WHAT TO PRODUCE
What do the lines from the one containing "- Performs authorization" through the end of the entries say? Quote them exactly, and only them.

RECORDS FOR THE TASK
++++++++++
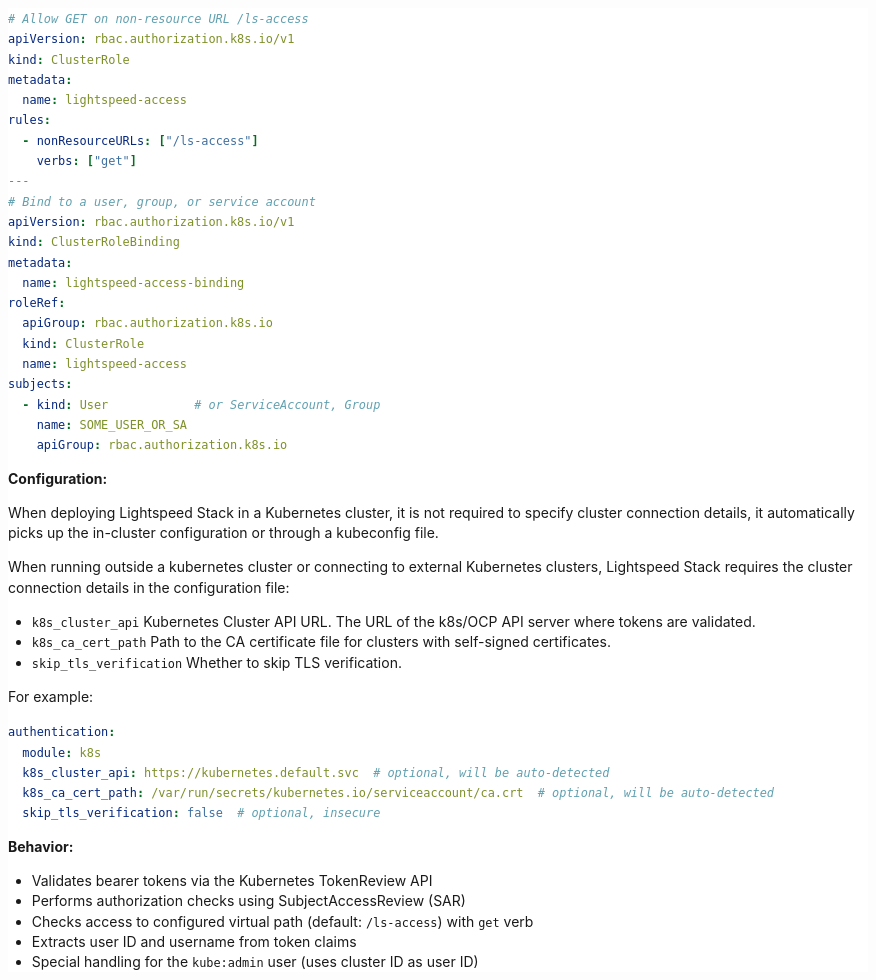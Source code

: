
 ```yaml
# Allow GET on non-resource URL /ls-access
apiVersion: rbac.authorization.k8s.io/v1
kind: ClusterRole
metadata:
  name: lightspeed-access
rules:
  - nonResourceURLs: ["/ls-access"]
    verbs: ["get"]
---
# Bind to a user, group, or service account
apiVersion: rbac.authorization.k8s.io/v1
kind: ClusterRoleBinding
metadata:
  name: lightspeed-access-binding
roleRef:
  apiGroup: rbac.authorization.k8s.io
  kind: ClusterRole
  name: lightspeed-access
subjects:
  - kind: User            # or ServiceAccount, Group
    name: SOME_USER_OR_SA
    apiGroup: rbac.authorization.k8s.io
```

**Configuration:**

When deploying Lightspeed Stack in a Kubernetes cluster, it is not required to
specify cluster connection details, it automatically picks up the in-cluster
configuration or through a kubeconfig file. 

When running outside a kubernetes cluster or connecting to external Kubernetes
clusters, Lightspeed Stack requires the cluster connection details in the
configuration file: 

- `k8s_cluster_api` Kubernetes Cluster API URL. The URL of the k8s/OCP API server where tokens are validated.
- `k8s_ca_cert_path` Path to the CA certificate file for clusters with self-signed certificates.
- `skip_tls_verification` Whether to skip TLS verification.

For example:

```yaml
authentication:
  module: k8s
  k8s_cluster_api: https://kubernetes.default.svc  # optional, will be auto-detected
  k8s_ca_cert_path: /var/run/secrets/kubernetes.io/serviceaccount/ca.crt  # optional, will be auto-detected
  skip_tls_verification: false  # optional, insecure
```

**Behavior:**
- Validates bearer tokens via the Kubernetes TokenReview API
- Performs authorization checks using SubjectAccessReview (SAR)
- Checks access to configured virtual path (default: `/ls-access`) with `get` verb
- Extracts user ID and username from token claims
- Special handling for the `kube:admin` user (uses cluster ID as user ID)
++++++++++
ANSWER BOX
- Performs authorization checks using SubjectAccessReview (SAR)
- Checks access to configured virtual path (default: `/ls-access`) with `get` verb
- Extracts user ID and username from token claims
- Special handling for the `kube:admin` user (uses cluster ID as user ID)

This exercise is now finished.